Some entries follow. Reproduce exactly the lines starting at the one with "4. Check Redis connection for session storage" and stopping after the one with "#### Frontend Resources".

(Data to examine begins)

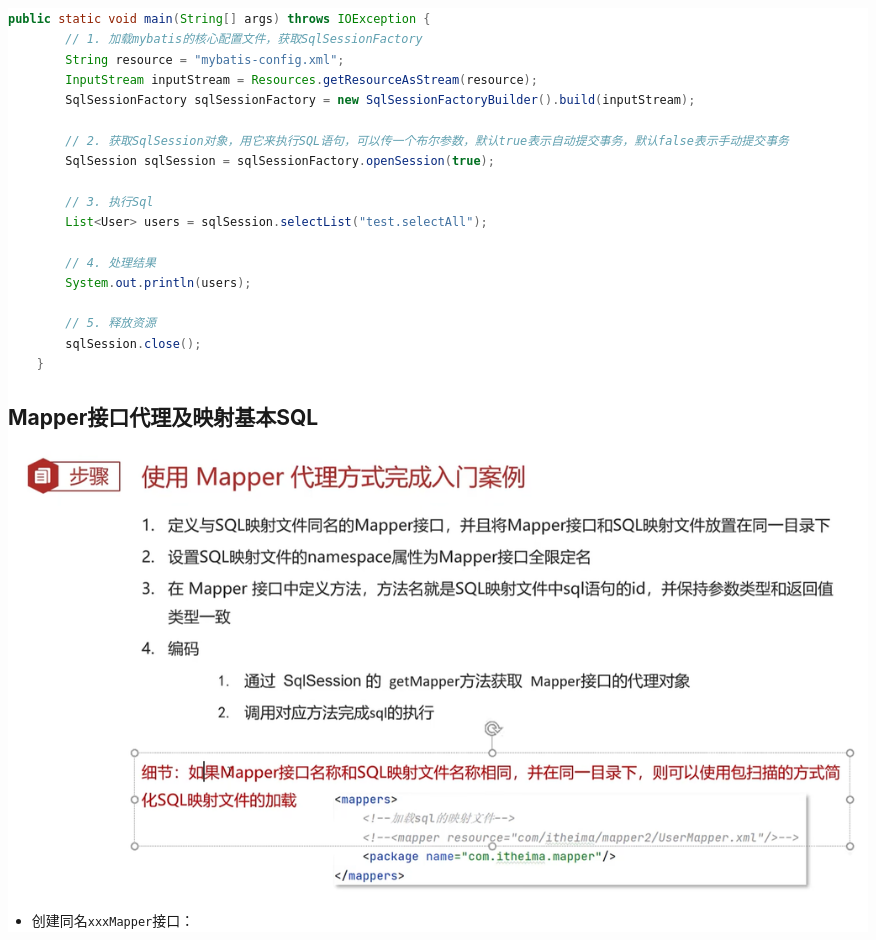 
```java
public static void main(String[] args) throws IOException {
        // 1. 加载mybatis的核心配置文件，获取SqlSessionFactory
        String resource = "mybatis-config.xml";
        InputStream inputStream = Resources.getResourceAsStream(resource);
        SqlSessionFactory sqlSessionFactory = new SqlSessionFactoryBuilder().build(inputStream);

        // 2. 获取SqlSession对象，用它来执行SQL语句，可以传一个布尔参数，默认true表示自动提交事务，默认false表示手动提交事务
        SqlSession sqlSession = sqlSessionFactory.openSession(true);

        // 3. 执行Sql
        List<User> users = sqlSession.selectList("test.selectAll");

        // 4. 处理结果
        System.out.println(users);

        // 5. 释放资源
        sqlSession.close();
    }
```

## Mapper接口代理及映射基本SQL
![alt text](image-12.png)

- 创建同名`xxxMapper`接口：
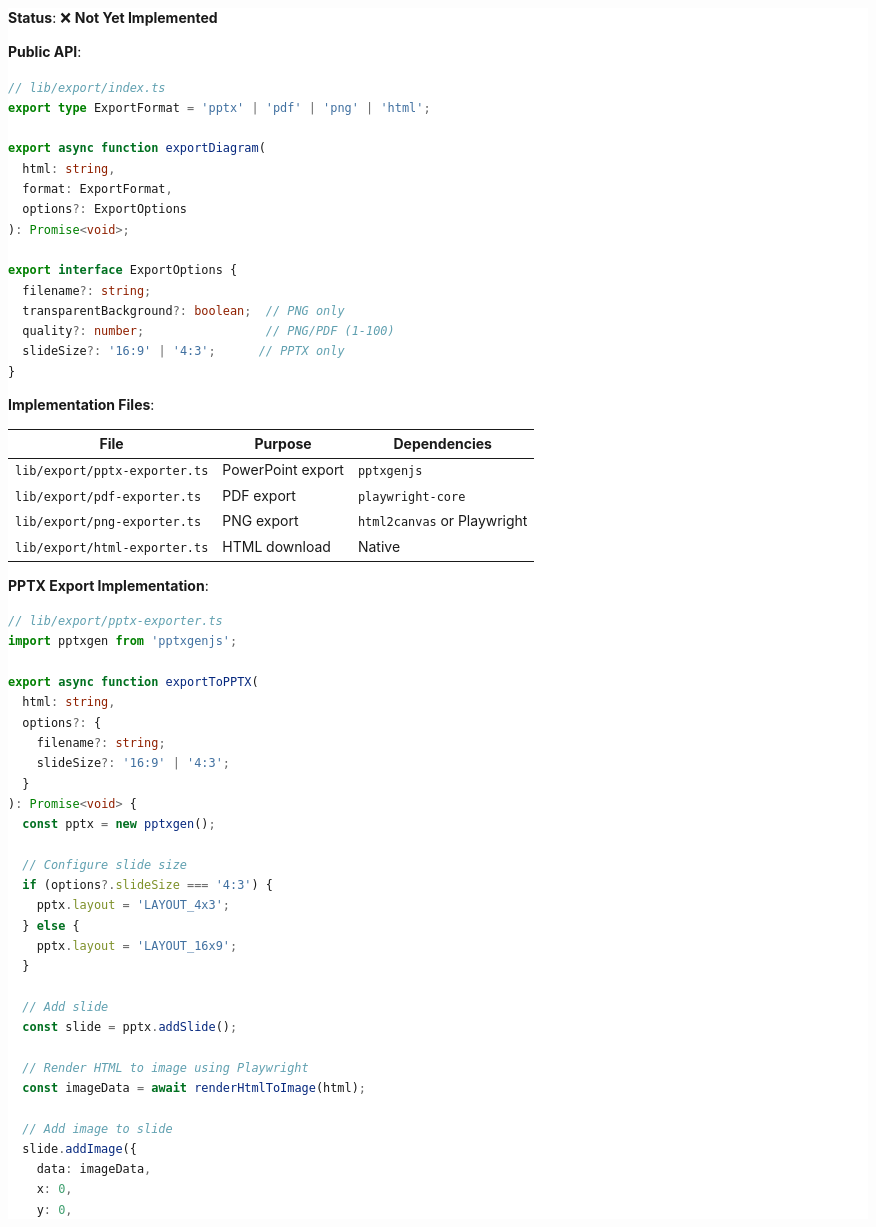 **Status**: ❌ **Not Yet Implemented**

**Public API**:

```typescript
// lib/export/index.ts
export type ExportFormat = 'pptx' | 'pdf' | 'png' | 'html';

export async function exportDiagram(
  html: string,
  format: ExportFormat,
  options?: ExportOptions
): Promise<void>;

export interface ExportOptions {
  filename?: string;
  transparentBackground?: boolean;  // PNG only
  quality?: number;                 // PNG/PDF (1-100)
  slideSize?: '16:9' | '4:3';      // PPTX only
}
```

**Implementation Files**:

| File | Purpose | Dependencies |
|------|---------|--------------|
| `lib/export/pptx-exporter.ts` | PowerPoint export | `pptxgenjs` |
| `lib/export/pdf-exporter.ts` | PDF export | `playwright-core` |
| `lib/export/png-exporter.ts` | PNG export | `html2canvas` or Playwright |
| `lib/export/html-exporter.ts` | HTML download | Native |

**PPTX Export Implementation**:

```typescript
// lib/export/pptx-exporter.ts
import pptxgen from 'pptxgenjs';

export async function exportToPPTX(
  html: string,
  options?: {
    filename?: string;
    slideSize?: '16:9' | '4:3';
  }
): Promise<void> {
  const pptx = new pptxgen();

  // Configure slide size
  if (options?.slideSize === '4:3') {
    pptx.layout = 'LAYOUT_4x3';
  } else {
    pptx.layout = 'LAYOUT_16x9';
  }

  // Add slide
  const slide = pptx.addSlide();

  // Render HTML to image using Playwright
  const imageData = await renderHtmlToImage(html);

  // Add image to slide
  slide.addImage({
    data: imageData,
    x: 0,
    y: 0,
```
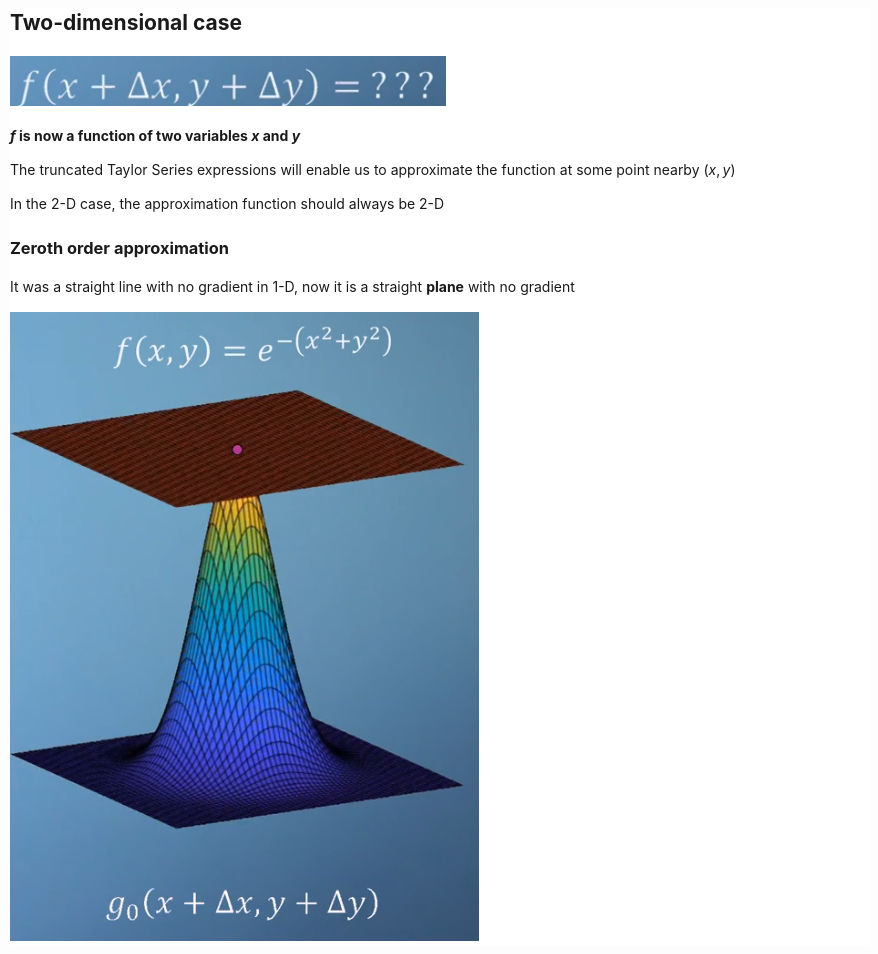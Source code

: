 

## Two-dimensional case

 

![image-20200225215902492](multivariate_calculus.assets/image-20200225215902492.png)

**$f$ is now a function of two variables $x$ and $y$**

The truncated Taylor Series expressions will enable us to approximate the function at some point nearby $(x, y)$

In the 2-D case, the approximation function should always be 2-D







### Zeroth order approximation

It was a straight line with no gradient in 1-D, now it is a straight **plane** with no gradient

![image-20200225221521437](multivariate_calculus.assets/image-20200225221521437.png)
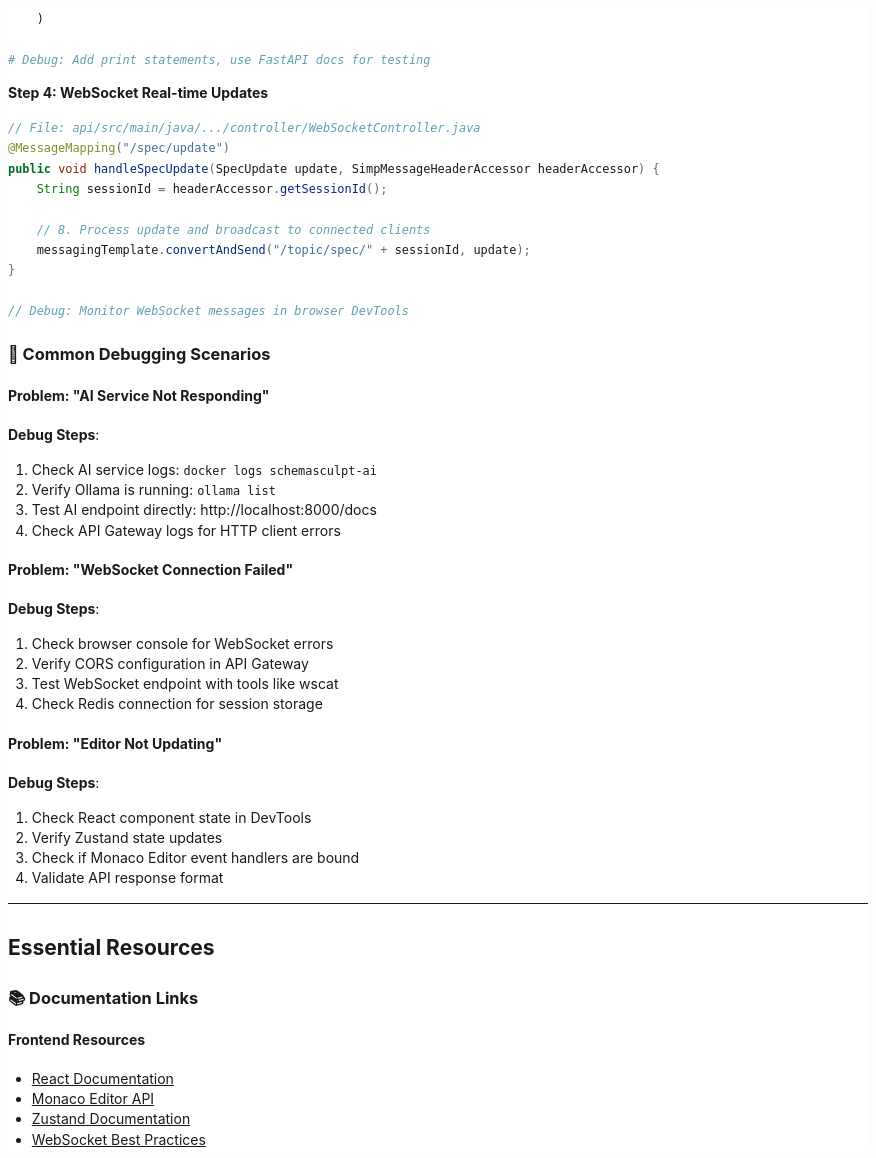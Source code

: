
```python
    )

# Debug: Add print statements, use FastAPI docs for testing
```

**Step 4: WebSocket Real-time Updates**
```java
// File: api/src/main/java/.../controller/WebSocketController.java
@MessageMapping("/spec/update")
public void handleSpecUpdate(SpecUpdate update, SimpMessageHeaderAccessor headerAccessor) {
    String sessionId = headerAccessor.getSessionId();

    // 8. Process update and broadcast to connected clients
    messagingTemplate.convertAndSend("/topic/spec/" + sessionId, update);
}

// Debug: Monitor WebSocket messages in browser DevTools
```

### 🐛 Common Debugging Scenarios

#### Problem: "AI Service Not Responding"
**Debug Steps**:
1. Check AI service logs: `docker logs schemasculpt-ai`
2. Verify Ollama is running: `ollama list`
3. Test AI endpoint directly: http://localhost:8000/docs
4. Check API Gateway logs for HTTP client errors

#### Problem: "WebSocket Connection Failed"
**Debug Steps**:
1. Check browser console for WebSocket errors
2. Verify CORS configuration in API Gateway
3. Test WebSocket endpoint with tools like wscat
4. Check Redis connection for session storage

#### Problem: "Editor Not Updating"
**Debug Steps**:
1. Check React component state in DevTools
2. Verify Zustand state updates
3. Check if Monaco Editor event handlers are bound
4. Validate API response format

---

## Essential Resources

### 📚 Documentation Links

#### Frontend Resources
- [React Documentation](https://reactjs.org/docs/getting-started.html)
- [Monaco Editor API](https://microsoft.github.io/monaco-editor/api/index.html)
- [Zustand Documentation](https://github.com/pmndrs/zustand)
- [WebSocket Best Practices](https://developer.mozilla.org/en-US/docs/Web/API/WebSockets_API/Writing_WebSocket_client_applications)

(Data to examine ends)

- _Worked solution_:
4. Check Redis connection for session storage

#### Problem: "Editor Not Updating"
**Debug Steps**:
1. Check React component state in DevTools
2. Verify Zustand state updates
3. Check if Monaco Editor event handlers are bound
4. Validate API response format

---

## Essential Resources

### 📚 Documentation Links

#### Frontend Resources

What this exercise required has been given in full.